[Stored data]
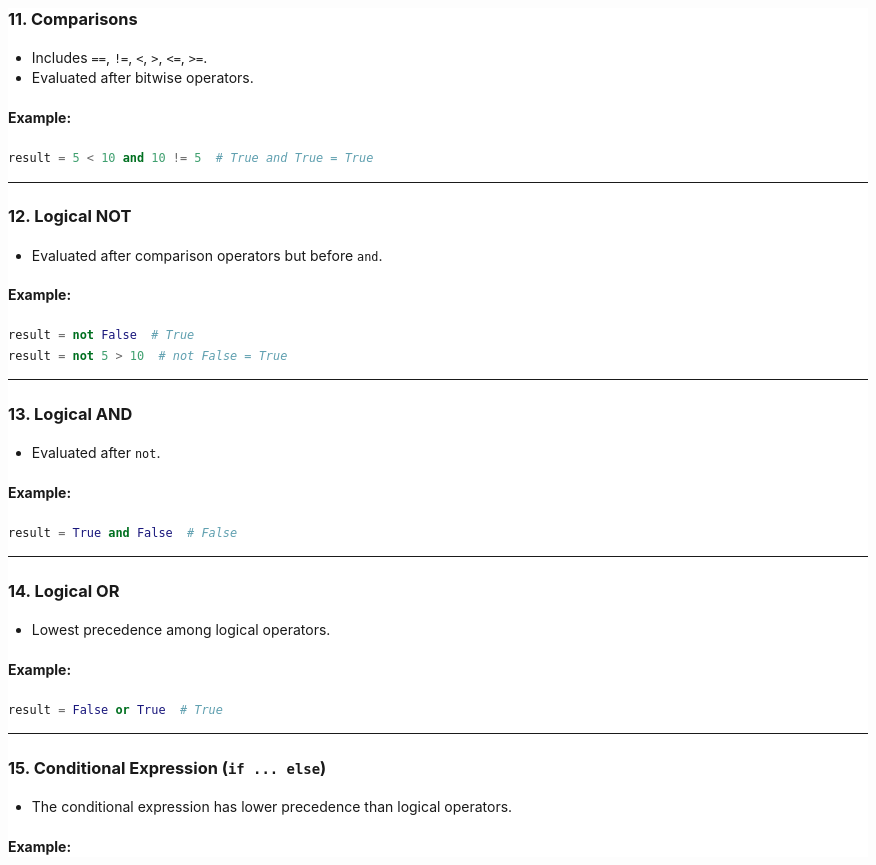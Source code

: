 
### **11. Comparisons**

- Includes `==`, `!=`, `<`, `>`, `<=`, `>=`.
- Evaluated after bitwise operators.

#### Example:

```python
result = 5 < 10 and 10 != 5  # True and True = True
```

---

### **12. Logical NOT**

- Evaluated after comparison operators but before `and`.

#### Example:

```python
result = not False  # True
result = not 5 > 10  # not False = True
```

---

### **13. Logical AND**

- Evaluated after `not`.

#### Example:

```python
result = True and False  # False
```

---

### **14. Logical OR**

- Lowest precedence among logical operators.

#### Example:

```python
result = False or True  # True
```

---

### **15. Conditional Expression (`if ... else`)**

- The conditional expression has lower precedence than logical operators.

#### Example:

*DIRECTIONS*. Every record, from top to bottom, gets written out exactly; no picture goes into the copy.

*RESPONSE*.
Source code

: 
### **11. Comparisons**

- Includes `==`, `!=`, `<`, `>`, `<=`, `>=`.
- Evaluated after bitwise operators.

#### Example:

```python
result = 5 < 10 and 10 != 5  # True and True = True
```

---

### **12. Logical NOT**

- Evaluated after comparison operators but before `and`.

#### Example:

```python
result = not False  # True
result = not 5 > 10  # not False = True
```

---

### **13. Logical AND**

- Evaluated after `not`.

#### Example:

```python
result = True and False  # False
```

---

### **14. Logical OR**

- Lowest precedence among logical operators.

#### Example:

```python
result = False or True  # True
```

---

### **15. Conditional Expression (`if ... else`)**

- The conditional expression has lower precedence than logical operators.

#### Example:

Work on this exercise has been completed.